The classic symptoms are pain, achiness, fatigue, burning, or discomfort in the muscles of your feet, calves, or thighs. These symptoms usually appear during walking or exercise and go away after several minutes of rest.
-At first, these symptoms may appear only when you walk uphill, walk faster, or walk for longer distances.
-Slowly, these symptoms come on more quickly and with less exercise.
Your legs or feet may feel numb when you are at rest. The legs also may feel cool to the touch, and the skin may look pale.
When peripheral artery disease becomes severe, you may have:
-Impotence
-Pain and cramps
at night
-Pain or tingling in the feet or toes, which can be so severe that even the weight of clothes or bed sheets is painful
-Pain that is worse when you raise the leg and improves when you dangle your legs over the side of the bed
-Skin that looks dark and blue
-Sores that do not heal






How to Know that you’re Suffering from PAD?

While many people with peripheral artery disease have mild or no symptoms, some people have leg pain when walking (intermittent claudication).
Intermittent claudication symptoms include muscle pain or cramping in your legs or arms that’s triggered by activity, such as walking, but disappears after a few minutes of rest. The location of the pain depends on the location of the clogged or narrowed artery. Calf pain is the most common location.

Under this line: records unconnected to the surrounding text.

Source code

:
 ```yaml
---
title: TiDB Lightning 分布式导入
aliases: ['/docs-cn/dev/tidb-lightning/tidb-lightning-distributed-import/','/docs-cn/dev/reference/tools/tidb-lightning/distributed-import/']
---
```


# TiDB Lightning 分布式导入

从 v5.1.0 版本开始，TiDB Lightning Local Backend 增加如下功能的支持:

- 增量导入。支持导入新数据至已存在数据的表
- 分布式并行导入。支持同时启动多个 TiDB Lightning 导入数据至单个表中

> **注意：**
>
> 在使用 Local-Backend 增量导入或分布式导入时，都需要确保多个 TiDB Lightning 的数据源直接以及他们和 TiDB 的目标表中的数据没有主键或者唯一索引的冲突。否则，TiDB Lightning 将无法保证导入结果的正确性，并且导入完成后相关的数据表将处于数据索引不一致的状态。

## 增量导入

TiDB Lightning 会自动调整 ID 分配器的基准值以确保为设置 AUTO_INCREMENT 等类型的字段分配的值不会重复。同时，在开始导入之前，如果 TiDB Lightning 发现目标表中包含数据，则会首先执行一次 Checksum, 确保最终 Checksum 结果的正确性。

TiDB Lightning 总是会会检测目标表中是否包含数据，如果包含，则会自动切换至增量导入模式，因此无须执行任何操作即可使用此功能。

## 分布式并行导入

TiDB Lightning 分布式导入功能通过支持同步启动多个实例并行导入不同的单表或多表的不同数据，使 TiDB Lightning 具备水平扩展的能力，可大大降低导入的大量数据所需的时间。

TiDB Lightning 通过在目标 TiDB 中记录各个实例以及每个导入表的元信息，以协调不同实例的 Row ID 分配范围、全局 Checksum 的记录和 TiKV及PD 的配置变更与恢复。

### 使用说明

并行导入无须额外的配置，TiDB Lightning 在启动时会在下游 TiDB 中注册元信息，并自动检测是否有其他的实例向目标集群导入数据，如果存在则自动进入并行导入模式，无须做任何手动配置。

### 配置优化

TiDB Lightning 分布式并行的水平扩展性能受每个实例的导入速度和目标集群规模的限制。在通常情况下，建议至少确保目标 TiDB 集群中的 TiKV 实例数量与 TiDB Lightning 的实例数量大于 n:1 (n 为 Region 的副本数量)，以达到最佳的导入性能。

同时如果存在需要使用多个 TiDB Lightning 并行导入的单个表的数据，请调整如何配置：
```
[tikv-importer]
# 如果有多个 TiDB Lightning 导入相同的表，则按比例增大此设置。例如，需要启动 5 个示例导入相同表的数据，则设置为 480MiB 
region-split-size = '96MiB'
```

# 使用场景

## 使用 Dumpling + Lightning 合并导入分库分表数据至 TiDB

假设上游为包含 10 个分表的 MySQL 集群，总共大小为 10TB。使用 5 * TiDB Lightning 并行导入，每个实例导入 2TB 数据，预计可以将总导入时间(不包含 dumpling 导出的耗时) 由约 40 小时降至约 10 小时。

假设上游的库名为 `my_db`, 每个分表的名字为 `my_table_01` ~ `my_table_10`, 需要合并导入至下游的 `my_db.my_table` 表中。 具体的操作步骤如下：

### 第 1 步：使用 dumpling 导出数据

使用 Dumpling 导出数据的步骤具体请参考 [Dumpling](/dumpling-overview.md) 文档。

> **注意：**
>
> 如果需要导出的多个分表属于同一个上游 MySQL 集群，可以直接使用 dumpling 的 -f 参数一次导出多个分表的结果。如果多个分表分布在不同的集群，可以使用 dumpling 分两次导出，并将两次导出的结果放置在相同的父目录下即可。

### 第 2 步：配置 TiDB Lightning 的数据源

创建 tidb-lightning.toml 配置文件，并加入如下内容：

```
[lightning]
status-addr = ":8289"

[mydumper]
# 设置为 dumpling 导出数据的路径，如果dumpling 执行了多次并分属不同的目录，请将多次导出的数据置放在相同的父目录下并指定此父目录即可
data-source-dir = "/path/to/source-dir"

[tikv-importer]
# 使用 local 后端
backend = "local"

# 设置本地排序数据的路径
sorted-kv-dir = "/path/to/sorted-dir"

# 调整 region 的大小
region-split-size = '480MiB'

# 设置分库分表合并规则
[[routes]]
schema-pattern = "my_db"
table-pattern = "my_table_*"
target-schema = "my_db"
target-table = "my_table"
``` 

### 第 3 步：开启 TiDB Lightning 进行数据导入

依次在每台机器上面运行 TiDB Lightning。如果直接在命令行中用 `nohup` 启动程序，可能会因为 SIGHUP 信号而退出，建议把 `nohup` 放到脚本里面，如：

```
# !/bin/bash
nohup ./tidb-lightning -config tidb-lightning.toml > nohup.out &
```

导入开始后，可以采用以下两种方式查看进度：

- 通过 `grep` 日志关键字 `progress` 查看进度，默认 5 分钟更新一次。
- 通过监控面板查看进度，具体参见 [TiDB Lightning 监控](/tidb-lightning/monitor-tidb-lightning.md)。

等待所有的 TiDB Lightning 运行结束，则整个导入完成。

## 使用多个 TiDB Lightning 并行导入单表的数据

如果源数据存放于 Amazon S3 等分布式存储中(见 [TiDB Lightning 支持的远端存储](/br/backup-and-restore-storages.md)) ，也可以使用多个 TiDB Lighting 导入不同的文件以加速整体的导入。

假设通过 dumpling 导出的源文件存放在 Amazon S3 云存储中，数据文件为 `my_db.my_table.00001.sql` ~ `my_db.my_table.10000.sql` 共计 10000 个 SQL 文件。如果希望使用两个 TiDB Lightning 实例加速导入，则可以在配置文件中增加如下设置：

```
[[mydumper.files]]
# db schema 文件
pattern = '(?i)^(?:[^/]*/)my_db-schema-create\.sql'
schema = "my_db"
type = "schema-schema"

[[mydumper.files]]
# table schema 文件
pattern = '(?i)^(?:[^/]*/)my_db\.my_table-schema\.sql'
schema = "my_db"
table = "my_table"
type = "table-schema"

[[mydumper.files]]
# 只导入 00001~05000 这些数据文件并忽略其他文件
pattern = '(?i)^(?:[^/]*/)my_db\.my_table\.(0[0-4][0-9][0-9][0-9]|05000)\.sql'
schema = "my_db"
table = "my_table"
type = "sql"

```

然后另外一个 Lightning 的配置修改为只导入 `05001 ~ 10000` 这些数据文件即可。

Peripheral artery disease symptoms include:
-Painful cramping in your hip, thigh or calf muscles after activity, such as walking or climbing stairs
-Leg numbness or weakness
-Coldness in your lower leg or foot, especially when compared with the other side
-Sores on your toes, feet or legs that won’t heal
-A change in the color of your legs
-Hair loss or slower hair growth on your feet and legs
-Slower growth of your toenails
Shiny skin on your legs
-No pulse or a weak pulse in your legs or feet
-Erectile dysfunction in men






Coping with Peripheral Artery Disease

Peripheral artery disease can be very frustrating, especially when the exercise that will help you get better causes you pain. Don’t get discouraged, however. As you continue exercising, you’ll increase the distance you can walk without pain.
You may find it helpful to raise the head of your bed by four to six inches (10 to 15 centimeters), because keeping your legs below the level of your heart usually lessens pain.
Another tip for reducing your symptoms is to avoid cold temperatures as much as possible. If you can’t avoid the cold, be sure to dress in warm layers.
Alternative remedies for PAD- The blood-thinning effects of ginkgo may allow people with intermittent claudication to walk longer distances with less pain. However, this herbal remedy can cause bleeding when taken in high doses, and it could be dangerous if paired with anti-platelet medications, including aspirin, which are commonly prescribed to people with PAD. Talk to your doctor before you consider taking ginkgo for relief from leg pain.